■ **ACTIVITY**
Check each line of the entries. Copy the ones that contain the string "buffered".

(Saved entries)
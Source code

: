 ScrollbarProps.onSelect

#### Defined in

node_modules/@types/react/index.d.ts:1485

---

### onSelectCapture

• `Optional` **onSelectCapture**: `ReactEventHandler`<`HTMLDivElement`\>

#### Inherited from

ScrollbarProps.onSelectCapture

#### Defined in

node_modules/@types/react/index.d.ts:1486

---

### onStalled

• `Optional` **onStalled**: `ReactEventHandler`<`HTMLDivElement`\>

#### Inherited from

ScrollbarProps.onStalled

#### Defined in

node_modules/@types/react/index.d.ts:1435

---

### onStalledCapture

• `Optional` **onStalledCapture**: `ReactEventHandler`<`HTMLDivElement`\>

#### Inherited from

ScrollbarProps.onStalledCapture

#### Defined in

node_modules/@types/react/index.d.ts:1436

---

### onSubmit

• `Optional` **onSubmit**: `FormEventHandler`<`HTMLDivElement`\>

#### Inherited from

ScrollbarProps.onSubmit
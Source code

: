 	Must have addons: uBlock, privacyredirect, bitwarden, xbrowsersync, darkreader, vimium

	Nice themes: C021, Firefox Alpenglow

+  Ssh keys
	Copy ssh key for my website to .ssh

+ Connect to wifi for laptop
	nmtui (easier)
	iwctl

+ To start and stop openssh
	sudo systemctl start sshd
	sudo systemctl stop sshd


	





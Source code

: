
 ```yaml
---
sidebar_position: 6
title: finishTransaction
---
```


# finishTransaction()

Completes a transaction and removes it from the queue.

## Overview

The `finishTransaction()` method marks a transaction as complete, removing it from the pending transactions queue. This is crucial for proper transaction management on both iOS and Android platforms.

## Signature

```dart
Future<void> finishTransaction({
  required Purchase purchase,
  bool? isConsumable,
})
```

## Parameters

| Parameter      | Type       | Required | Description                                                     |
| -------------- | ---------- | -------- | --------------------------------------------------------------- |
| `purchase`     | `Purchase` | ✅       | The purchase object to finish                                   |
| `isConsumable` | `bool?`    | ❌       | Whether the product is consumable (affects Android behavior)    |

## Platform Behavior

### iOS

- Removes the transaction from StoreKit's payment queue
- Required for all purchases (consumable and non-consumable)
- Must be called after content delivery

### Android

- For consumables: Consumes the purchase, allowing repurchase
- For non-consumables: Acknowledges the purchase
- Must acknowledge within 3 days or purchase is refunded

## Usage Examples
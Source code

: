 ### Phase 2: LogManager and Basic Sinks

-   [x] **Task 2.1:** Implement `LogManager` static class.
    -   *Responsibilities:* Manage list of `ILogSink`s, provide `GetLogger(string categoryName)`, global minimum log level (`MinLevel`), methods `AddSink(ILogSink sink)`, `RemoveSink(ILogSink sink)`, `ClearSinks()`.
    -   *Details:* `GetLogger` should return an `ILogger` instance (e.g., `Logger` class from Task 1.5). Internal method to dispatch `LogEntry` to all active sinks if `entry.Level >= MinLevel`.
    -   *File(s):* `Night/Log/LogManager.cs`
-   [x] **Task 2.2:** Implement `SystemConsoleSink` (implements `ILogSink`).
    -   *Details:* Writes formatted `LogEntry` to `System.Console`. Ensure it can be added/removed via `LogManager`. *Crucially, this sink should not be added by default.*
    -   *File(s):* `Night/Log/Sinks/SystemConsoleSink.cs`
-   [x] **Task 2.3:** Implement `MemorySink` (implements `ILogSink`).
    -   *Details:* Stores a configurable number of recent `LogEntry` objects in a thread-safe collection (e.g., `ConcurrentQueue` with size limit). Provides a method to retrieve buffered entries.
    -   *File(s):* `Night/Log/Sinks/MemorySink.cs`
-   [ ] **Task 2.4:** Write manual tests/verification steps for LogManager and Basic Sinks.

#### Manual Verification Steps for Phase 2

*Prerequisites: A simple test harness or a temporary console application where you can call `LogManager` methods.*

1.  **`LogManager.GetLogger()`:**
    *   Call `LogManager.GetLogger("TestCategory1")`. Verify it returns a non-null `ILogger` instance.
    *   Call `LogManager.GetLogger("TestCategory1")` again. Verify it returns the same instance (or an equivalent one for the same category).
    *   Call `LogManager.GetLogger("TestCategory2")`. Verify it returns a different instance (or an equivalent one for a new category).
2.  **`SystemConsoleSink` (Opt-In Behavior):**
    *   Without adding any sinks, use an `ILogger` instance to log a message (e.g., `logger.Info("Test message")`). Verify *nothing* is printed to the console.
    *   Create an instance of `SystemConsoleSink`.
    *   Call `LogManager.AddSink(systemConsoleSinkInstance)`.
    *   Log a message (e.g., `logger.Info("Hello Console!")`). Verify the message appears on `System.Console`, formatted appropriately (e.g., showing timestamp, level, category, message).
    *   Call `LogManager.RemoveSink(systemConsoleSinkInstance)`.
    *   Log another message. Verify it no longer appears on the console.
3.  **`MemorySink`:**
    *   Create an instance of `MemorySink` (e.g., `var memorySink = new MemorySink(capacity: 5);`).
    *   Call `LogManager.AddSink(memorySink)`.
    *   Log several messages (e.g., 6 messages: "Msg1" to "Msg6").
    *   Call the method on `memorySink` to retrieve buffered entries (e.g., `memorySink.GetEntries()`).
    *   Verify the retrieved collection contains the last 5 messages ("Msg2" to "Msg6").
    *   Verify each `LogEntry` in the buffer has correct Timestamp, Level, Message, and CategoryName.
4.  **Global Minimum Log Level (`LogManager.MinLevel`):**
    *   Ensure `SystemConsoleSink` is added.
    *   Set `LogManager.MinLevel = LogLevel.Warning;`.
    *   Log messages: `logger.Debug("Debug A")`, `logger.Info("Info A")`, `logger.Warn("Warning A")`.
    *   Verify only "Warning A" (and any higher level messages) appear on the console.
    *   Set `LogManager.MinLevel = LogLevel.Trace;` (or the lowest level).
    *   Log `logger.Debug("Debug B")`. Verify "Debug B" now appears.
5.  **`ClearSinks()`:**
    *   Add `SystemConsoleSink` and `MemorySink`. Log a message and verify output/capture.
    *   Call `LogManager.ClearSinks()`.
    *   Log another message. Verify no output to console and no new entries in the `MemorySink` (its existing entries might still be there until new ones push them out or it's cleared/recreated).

■ **THE COMPLETED TASK**
    -   *Details:* Stores a configurable number of recent `LogEntry` objects in a thread-safe collection (e.g., `ConcurrentQueue` with size limit). Provides a method to retrieve buffered entries.
    *   Call the method on `memorySink` to retrieve buffered entries (e.g., `memorySink.GetEntries()`).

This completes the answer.